When Mr Stapleton put it to Mr O’Brien that the employer made “no contact whatsoever” with his client, Mr O’Brien replied: “We do not babysit. We do cranes, not babies,” the adjudicator recorded.

The adjudicator, Ms Campbell, noted in her summary of Mr O’Brien’s evidence that the firm’s defence to the discrimination claim seemed to be: “If the complainant is disabled then they did not know this when they hired him.”

She wrote that when the time came for the management side to challenge Mr Fox on his evidence: “There was little by way of cross-examination ... apart from a trading of mutual insults across the table, accompanied by foul and abusive language and accusations that the complainant was to blame for the workplace accident.”
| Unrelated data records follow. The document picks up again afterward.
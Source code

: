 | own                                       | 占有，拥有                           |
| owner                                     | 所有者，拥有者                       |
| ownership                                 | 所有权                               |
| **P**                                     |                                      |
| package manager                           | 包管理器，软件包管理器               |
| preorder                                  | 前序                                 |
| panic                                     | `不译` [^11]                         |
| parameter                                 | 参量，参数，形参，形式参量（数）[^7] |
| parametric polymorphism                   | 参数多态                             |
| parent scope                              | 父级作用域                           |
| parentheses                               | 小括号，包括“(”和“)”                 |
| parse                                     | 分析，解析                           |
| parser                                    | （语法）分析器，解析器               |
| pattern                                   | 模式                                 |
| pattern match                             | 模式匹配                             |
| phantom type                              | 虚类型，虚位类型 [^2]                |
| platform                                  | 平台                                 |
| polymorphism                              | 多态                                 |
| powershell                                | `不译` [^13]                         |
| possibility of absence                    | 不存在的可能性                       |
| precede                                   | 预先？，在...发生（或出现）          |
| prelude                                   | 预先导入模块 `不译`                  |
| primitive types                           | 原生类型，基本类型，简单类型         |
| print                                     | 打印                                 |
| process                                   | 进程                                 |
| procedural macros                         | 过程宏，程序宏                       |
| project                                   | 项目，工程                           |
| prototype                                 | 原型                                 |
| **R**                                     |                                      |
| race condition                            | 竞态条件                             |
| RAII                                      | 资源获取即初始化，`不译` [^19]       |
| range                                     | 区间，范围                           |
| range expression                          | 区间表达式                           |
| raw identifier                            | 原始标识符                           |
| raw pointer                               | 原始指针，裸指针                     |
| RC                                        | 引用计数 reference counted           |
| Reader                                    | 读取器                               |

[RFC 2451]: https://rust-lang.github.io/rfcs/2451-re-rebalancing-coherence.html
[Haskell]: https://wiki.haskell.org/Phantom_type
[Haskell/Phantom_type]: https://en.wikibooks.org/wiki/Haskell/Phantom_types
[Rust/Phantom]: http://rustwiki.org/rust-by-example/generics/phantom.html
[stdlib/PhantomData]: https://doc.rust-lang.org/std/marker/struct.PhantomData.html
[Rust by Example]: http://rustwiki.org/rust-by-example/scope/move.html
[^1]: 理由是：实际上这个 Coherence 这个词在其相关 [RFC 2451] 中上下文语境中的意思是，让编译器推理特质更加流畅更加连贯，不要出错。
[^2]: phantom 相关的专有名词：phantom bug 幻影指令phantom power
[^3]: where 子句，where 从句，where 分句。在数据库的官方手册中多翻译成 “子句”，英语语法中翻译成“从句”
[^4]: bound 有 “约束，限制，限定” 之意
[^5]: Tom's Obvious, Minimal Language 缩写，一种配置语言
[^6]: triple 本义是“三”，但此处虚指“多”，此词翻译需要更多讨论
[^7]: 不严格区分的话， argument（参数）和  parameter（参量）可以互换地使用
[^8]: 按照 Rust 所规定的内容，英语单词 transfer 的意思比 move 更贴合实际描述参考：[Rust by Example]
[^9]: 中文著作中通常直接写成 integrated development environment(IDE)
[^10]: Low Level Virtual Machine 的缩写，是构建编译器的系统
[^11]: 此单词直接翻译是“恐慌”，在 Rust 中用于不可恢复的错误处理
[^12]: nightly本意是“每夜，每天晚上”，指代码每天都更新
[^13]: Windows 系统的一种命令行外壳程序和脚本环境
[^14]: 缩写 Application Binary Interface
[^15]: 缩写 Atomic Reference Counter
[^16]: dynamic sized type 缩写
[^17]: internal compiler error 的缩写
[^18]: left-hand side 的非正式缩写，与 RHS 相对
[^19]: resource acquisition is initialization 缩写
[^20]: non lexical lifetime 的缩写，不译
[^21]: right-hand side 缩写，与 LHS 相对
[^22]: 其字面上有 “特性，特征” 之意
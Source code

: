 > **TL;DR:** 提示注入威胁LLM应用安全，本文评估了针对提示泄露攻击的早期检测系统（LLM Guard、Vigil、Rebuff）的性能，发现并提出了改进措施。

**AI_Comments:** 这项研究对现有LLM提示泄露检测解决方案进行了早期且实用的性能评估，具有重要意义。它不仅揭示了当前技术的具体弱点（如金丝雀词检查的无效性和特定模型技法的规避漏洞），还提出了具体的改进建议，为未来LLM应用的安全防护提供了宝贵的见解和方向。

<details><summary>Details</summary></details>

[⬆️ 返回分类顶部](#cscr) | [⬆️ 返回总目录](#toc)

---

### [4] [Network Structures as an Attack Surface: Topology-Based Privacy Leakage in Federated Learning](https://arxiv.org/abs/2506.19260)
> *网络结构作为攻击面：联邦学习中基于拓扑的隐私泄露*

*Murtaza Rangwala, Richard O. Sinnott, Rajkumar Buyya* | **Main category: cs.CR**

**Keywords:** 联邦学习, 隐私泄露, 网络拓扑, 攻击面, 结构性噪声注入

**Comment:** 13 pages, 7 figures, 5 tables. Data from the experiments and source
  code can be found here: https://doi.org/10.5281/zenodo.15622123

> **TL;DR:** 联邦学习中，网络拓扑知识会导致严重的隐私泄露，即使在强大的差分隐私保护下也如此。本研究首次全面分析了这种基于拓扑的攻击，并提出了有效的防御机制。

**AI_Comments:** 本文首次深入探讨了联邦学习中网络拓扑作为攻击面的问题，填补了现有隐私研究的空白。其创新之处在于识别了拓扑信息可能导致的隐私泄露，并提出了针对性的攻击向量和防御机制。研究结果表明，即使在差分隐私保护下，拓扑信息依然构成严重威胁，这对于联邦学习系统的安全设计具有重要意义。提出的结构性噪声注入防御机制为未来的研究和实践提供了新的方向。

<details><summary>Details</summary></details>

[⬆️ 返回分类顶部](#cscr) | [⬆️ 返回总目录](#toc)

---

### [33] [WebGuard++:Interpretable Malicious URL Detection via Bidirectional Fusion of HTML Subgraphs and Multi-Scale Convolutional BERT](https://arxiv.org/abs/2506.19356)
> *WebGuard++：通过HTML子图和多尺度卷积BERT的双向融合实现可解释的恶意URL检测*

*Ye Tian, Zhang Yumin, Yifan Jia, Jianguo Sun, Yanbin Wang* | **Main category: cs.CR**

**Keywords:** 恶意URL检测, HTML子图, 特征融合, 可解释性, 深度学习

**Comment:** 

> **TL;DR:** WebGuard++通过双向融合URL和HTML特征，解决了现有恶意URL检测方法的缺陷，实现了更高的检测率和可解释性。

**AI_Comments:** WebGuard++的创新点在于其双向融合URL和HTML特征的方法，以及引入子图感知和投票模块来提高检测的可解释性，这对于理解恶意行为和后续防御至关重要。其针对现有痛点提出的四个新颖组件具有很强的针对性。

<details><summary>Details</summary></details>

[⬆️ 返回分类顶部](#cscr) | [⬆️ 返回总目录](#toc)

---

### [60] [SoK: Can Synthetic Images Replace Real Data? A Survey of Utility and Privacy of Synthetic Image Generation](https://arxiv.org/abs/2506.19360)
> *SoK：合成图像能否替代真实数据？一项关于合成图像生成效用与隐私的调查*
She called a halt “in the interests of the orderly conduct of the hearing”, she wrote.

In her decision on the case, published on Tuesday, Ms Campbell wrote the management side “had to be reminded more than once ... that nothing turned on whose fault [the accident] was” in respect of Mr Fox’s discrimination claim.

The medical certs referring to the pelvic fracture sent to the firm meant it was clear the company was “aware of and on full notice of the complainant’s disability at all material times”, she wrote.

She accepted the company’s position that Mr Fox “did not respond to the phone calls and refused to engage” with Conor O’Brien, but that this had to be considered against the conduct of Mr O’Brien when the men spoke by phone on the day of the accident.

Not only did the company fail to provide any reasonable accommodation, Mr Fox was also “subject to a discriminatory dismissal on the grounds of disability” which she termed “egregious and completely lacking in fair procedures, she wrote.

“The procedural void, together with the lack of compliance with employment legislation and with employer obligations in the instant case, is quite simply beyond belief in this day and age,” Ms Campbell added.

She awarded Mr Fox €10,000 in compensation for the discrimination and, noting Mr O’Brien’s admission that there was no contract of employment, a further €4,000 – the maximum award of four weeks’ pay for a breach of the Terms of Employment (Information) Act 1994.